Cap. XIV. Questioni di amministrazione e di contabilità.
Provveduto all'impianto materiale della latteria, bisogna provvedere anche all'impianto della contabilità, che deve essere la cronaca finanziaria ed amministrativa della latteria stessa.
Si può dire che ogni latteria vede la contabilità da un suo proprio punto di vista. Questa libertà di azione e di idee è anche entro certi limiti giustificata dalla diversa natura dell'ambiente in cui si svolgono le singole latterie. Alludo così all'ambiente materiale, come a quello morale, il quale porta nell'andamento dell'azienda un coefficiente che non si può stimare giustamente se non sul posto.
Dunque sebbene le norme generali di contabilità delle aziende industriali e delle cooperative di produzione siano applicabili anche alle latterie cooperative, la forma, lo sviluppo, l'estensione di questa contabilità deve e può variare da latteria a latteria.
In fatto di registri e di registrazione bisogna saper trovare la giusta strada, schivando i due vizi estremi, cioè la pletora e la penuria.
Una contabilità pletorica, ossia a base di registri numerosi e complicati, oltre ad esigere molto tempo e spesa non può essere seguita dalla generalità dei soci. Per contrapposto la scarsità dei libri e delle registrazioni, oltre al non garantire l'amministrazione contro le possibili infedeltà e malversazioni del personale stipendiato, genera incertezza e disordine finanziario, che conduce presto o tardi alla sfiducia, alla discordia fra i soci, al dissesto, allo scioglimento dell'associazione.
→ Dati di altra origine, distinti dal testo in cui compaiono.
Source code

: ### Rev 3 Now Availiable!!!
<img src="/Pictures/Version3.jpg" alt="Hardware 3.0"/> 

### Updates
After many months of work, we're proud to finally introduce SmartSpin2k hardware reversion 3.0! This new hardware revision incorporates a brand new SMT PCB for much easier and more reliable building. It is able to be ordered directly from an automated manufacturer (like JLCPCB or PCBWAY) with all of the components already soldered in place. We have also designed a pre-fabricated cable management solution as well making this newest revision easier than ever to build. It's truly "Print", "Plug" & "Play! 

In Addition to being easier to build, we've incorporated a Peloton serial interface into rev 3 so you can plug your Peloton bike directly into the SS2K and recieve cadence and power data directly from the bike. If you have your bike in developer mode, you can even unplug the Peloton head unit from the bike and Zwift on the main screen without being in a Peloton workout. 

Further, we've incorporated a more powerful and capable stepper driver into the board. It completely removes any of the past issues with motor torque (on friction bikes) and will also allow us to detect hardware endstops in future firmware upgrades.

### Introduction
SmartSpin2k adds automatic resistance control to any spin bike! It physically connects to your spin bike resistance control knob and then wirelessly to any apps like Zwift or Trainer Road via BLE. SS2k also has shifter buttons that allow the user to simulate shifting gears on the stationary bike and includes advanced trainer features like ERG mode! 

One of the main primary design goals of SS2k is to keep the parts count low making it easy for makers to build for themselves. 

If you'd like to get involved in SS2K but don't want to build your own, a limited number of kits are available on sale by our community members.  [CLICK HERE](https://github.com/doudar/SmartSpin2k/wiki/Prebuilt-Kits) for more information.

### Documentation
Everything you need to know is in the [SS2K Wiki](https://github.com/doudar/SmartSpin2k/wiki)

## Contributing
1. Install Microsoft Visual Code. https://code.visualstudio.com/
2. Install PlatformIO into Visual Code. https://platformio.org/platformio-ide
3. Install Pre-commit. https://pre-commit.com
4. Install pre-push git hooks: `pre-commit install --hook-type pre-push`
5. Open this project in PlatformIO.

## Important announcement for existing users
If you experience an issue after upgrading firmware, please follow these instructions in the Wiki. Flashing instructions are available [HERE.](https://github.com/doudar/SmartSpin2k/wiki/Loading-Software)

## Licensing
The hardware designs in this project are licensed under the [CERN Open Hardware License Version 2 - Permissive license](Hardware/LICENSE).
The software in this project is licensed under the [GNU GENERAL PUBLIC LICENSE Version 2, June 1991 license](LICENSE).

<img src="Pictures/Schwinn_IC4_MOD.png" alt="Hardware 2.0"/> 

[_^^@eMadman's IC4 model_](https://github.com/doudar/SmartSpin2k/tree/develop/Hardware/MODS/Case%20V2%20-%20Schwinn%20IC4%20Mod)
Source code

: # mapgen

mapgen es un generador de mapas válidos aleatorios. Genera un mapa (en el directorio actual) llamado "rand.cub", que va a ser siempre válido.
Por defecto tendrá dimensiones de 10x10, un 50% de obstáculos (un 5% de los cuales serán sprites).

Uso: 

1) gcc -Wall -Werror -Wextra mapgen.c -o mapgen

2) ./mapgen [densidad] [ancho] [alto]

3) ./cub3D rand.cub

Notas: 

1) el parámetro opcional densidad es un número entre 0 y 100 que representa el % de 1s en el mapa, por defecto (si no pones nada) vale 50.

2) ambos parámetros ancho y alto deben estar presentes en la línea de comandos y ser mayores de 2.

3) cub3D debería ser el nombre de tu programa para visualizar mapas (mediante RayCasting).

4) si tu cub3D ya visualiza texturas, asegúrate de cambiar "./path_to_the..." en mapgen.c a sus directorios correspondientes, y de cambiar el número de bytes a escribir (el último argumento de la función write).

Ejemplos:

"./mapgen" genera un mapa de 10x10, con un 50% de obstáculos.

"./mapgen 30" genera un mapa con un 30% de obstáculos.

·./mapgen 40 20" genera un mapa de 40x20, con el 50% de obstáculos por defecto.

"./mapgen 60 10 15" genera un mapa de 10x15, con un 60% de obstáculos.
La contabilità di una latteria sociale deve essere semplice, chiara, sincera, esatta e persuasiva per tutti coloro che la vedono od hanno interesse a vederla. Perchè raggiunga questi requisiti, essa deve essere impiantata secondo queste norme:
1) rappresentare tutto il movimento dell'azienda, così che i diversi registri si colleghino, si completino e si controllino reciprocamente;
2) permettere che ogni socio possa vedere in qualunque momento la situazione propria in quanto al dare ed all'avere;
3) tenere alla giornata quei registri che devono mettere in evidenza la fedeltà del personale stipendiato, nonchè la probità e vigilanza degli amministratori.